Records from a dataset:
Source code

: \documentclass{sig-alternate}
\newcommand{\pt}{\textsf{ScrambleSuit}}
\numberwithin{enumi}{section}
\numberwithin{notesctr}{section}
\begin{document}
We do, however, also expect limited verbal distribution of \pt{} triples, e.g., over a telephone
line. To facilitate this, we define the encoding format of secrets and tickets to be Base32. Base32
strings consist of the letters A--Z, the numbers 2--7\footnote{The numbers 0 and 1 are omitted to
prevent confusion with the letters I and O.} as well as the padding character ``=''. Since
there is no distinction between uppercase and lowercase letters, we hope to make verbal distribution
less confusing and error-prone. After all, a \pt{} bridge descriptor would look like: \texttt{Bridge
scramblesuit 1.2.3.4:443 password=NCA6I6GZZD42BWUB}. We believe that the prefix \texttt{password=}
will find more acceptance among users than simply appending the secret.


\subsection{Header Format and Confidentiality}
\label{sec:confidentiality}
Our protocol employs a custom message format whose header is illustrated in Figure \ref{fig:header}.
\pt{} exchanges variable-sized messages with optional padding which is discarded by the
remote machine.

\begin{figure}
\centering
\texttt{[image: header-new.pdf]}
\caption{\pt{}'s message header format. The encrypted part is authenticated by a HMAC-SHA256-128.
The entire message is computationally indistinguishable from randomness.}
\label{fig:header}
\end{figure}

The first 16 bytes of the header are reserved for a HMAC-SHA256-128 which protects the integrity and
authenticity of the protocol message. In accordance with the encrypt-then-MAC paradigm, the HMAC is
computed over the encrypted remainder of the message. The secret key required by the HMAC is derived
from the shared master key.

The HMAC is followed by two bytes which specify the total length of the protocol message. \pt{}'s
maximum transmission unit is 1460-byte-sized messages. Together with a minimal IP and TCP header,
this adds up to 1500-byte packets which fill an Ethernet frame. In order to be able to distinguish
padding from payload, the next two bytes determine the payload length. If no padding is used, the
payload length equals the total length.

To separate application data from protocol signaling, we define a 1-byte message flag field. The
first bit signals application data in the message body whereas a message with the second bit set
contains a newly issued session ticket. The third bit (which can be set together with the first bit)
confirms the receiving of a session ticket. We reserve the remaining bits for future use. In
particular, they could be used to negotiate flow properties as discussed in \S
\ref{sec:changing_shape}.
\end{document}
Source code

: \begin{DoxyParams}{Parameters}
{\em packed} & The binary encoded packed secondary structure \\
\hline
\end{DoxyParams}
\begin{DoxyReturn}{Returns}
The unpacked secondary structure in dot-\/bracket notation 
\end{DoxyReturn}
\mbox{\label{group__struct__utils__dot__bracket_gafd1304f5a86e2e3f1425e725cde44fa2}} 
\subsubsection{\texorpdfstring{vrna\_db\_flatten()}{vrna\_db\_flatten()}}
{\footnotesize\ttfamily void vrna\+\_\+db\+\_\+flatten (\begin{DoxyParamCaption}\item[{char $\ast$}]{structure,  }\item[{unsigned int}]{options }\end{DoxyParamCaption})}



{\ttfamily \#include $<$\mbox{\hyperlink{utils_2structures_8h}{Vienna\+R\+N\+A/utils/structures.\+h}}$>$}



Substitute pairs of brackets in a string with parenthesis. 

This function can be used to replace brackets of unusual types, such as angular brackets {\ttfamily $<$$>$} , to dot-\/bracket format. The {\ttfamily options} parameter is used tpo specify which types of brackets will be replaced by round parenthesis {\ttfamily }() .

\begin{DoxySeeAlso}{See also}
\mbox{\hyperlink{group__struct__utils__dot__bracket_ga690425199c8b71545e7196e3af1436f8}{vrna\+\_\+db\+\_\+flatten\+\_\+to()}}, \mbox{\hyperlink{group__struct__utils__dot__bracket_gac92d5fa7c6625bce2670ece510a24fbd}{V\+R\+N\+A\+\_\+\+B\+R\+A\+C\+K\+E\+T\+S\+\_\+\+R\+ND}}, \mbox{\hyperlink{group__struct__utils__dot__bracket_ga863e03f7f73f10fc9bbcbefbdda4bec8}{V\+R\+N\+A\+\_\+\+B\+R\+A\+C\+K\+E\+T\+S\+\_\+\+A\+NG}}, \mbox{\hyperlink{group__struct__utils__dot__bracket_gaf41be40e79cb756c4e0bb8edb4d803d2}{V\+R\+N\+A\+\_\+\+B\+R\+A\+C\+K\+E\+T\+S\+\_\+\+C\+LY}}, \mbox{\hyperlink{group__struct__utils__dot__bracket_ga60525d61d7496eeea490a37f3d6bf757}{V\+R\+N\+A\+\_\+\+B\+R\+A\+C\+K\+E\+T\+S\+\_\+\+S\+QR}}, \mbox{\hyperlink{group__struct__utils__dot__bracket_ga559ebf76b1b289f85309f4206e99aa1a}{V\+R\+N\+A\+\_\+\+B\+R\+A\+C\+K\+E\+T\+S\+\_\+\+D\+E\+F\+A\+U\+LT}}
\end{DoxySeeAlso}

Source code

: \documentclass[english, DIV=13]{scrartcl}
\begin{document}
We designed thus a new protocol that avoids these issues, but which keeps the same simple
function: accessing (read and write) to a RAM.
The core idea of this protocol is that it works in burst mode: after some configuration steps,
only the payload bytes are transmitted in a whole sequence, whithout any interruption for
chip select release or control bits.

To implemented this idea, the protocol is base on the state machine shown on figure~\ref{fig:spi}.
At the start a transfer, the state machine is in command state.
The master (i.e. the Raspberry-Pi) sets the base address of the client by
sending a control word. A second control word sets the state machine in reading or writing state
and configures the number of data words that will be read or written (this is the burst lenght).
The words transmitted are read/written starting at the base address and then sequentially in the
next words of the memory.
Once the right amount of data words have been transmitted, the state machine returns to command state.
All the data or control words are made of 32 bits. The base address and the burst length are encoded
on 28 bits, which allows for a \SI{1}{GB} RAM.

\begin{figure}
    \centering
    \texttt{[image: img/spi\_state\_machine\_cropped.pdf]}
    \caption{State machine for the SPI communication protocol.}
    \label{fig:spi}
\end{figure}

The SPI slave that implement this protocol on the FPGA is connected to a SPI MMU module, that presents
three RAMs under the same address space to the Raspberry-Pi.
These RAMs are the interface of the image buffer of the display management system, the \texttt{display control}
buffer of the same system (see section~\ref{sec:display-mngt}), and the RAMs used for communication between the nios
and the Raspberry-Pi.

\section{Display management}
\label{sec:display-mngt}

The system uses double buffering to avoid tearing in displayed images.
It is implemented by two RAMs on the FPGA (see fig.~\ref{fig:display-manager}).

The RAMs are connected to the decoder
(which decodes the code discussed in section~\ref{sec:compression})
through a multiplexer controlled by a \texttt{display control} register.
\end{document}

Problem description: The expected response reproduces all of the data precisely.

Exercise output:
Source code

: \documentclass{sig-alternate}
\newcommand{\pt}{\textsf{ScrambleSuit}}
\numberwithin{enumi}{section}
\numberwithin{notesctr}{section}
\begin{document}
We do, however, also expect limited verbal distribution of \pt{} triples, e.g., over a telephone
line. To facilitate this, we define the encoding format of secrets and tickets to be Base32. Base32
strings consist of the letters A--Z, the numbers 2--7\footnote{The numbers 0 and 1 are omitted to
prevent confusion with the letters I and O.} as well as the padding character ``=''. Since
there is no distinction between uppercase and lowercase letters, we hope to make verbal distribution
less confusing and error-prone. After all, a \pt{} bridge descriptor would look like: \texttt{Bridge
scramblesuit 1.2.3.4:443 password=NCA6I6GZZD42BWUB}. We believe that the prefix \texttt{password=}
will find more acceptance among users than simply appending the secret.


\subsection{Header Format and Confidentiality}
\label{sec:confidentiality}
Our protocol employs a custom message format whose header is illustrated in Figure \ref{fig:header}.
\pt{} exchanges variable-sized messages with optional padding which is discarded by the
remote machine.

\begin{figure}
\centering
\texttt{[image: header-new.pdf]}
\caption{\pt{}'s message header format. The encrypted part is authenticated by a HMAC-SHA256-128.
The entire message is computationally indistinguishable from randomness.}
\label{fig:header}
\end{figure}

The first 16 bytes of the header are reserved for a HMAC-SHA256-128 which protects the integrity and
authenticity of the protocol message. In accordance with the encrypt-then-MAC paradigm, the HMAC is
computed over the encrypted remainder of the message. The secret key required by the HMAC is derived
from the shared master key.

The HMAC is followed by two bytes which specify the total length of the protocol message. \pt{}'s
maximum transmission unit is 1460-byte-sized messages. Together with a minimal IP and TCP header,
this adds up to 1500-byte packets which fill an Ethernet frame. In order to be able to distinguish
padding from payload, the next two bytes determine the payload length. If no padding is used, the
payload length equals the total length.

To separate application data from protocol signaling, we define a 1-byte message flag field. The
first bit signals application data in the message body whereas a message with the second bit set
contains a newly issued session ticket. The third bit (which can be set together with the first bit)
confirms the receiving of a session ticket. We reserve the remaining bits for future use. In
particular, they could be used to negotiate flow properties as discussed in \S
\ref{sec:changing_shape}.
\end{document}
Source code

: \begin{DoxyParams}{Parameters}
{\em packed} & The binary encoded packed secondary structure \\
\hline
\end{DoxyParams}
\begin{DoxyReturn}{Returns}
The unpacked secondary structure in dot-\/bracket notation 
\end{DoxyReturn}
\mbox{\label{group__struct__utils__dot__bracket_gafd1304f5a86e2e3f1425e725cde44fa2}} 
\subsubsection{\texorpdfstring{vrna\_db\_flatten()}{vrna\_db\_flatten()}}
{\footnotesize\ttfamily void vrna\+\_\+db\+\_\+flatten (\begin{DoxyParamCaption}\item[{char $\ast$}]{structure,  }\item[{unsigned int}]{options }\end{DoxyParamCaption})}



{\ttfamily \#include $<$\mbox{\hyperlink{utils_2structures_8h}{Vienna\+R\+N\+A/utils/structures.\+h}}$>$}



Substitute pairs of brackets in a string with parenthesis. 

This function can be used to replace brackets of unusual types, such as angular brackets {\ttfamily $<$$>$} , to dot-\/bracket format. The {\ttfamily options} parameter is used tpo specify which types of brackets will be replaced by round parenthesis {\ttfamily }() .

\begin{DoxySeeAlso}{See also}
\mbox{\hyperlink{group__struct__utils__dot__bracket_ga690425199c8b71545e7196e3af1436f8}{vrna\+\_\+db\+\_\+flatten\+\_\+to()}}, \mbox{\hyperlink{group__struct__utils__dot__bracket_gac92d5fa7c6625bce2670ece510a24fbd}{V\+R\+N\+A\+\_\+\+B\+R\+A\+C\+K\+E\+T\+S\+\_\+\+R\+ND}}, \mbox{\hyperlink{group__struct__utils__dot__bracket_ga863e03f7f73f10fc9bbcbefbdda4bec8}{V\+R\+N\+A\+\_\+\+B\+R\+A\+C\+K\+E\+T\+S\+\_\+\+A\+NG}}, \mbox{\hyperlink{group__struct__utils__dot__bracket_gaf41be40e79cb756c4e0bb8edb4d803d2}{V\+R\+N\+A\+\_\+\+B\+R\+A\+C\+K\+E\+T\+S\+\_\+\+C\+LY}}, \mbox{\hyperlink{group__struct__utils__dot__bracket_ga60525d61d7496eeea490a37f3d6bf757}{V\+R\+N\+A\+\_\+\+B\+R\+A\+C\+K\+E\+T\+S\+\_\+\+S\+QR}}, \mbox{\hyperlink{group__struct__utils__dot__bracket_ga559ebf76b1b289f85309f4206e99aa1a}{V\+R\+N\+A\+\_\+\+B\+R\+A\+C\+K\+E\+T\+S\+\_\+\+D\+E\+F\+A\+U\+LT}}
\end{DoxySeeAlso}

Source code

: \documentclass[english, DIV=13]{scrartcl}
\begin{document}
We designed thus a new protocol that avoids these issues, but which keeps the same simple
function: accessing (read and write) to a RAM.
The core idea of this protocol is that it works in burst mode: after some configuration steps,
only the payload bytes are transmitted in a whole sequence, whithout any interruption for
chip select release or control bits.

To implemented this idea, the protocol is base on the state machine shown on figure~\ref{fig:spi}.
At the start a transfer, the state machine is in command state.
The master (i.e. the Raspberry-Pi) sets the base address of the client by
sending a control word. A second control word sets the state machine in reading or writing state
and configures the number of data words that will be read or written (this is the burst lenght).
The words transmitted are read/written starting at the base address and then sequentially in the
next words of the memory.
Once the right amount of data words have been transmitted, the state machine returns to command state.
All the data or control words are made of 32 bits. The base address and the burst length are encoded
on 28 bits, which allows for a \SI{1}{GB} RAM.

\begin{figure}
    \centering
    \texttt{[image: img/spi\_state\_machine\_cropped.pdf]}
    \caption{State machine for the SPI communication protocol.}
    \label{fig:spi}
\end{figure}

The SPI slave that implement this protocol on the FPGA is connected to a SPI MMU module, that presents
three RAMs under the same address space to the Raspberry-Pi.
These RAMs are the interface of the image buffer of the display management system, the \texttt{display control}
buffer of the same system (see section~\ref{sec:display-mngt}), and the RAMs used for communication between the nios
and the Raspberry-Pi.

\section{Display management}
\label{sec:display-mngt}

The system uses double buffering to avoid tearing in displayed images.
It is implemented by two RAMs on the FPGA (see fig.~\ref{fig:display-manager}).

The RAMs are connected to the decoder
(which decodes the code discussed in section~\ref{sec:compression})
through a multiplexer controlled by a \texttt{display control} register.
\end{document}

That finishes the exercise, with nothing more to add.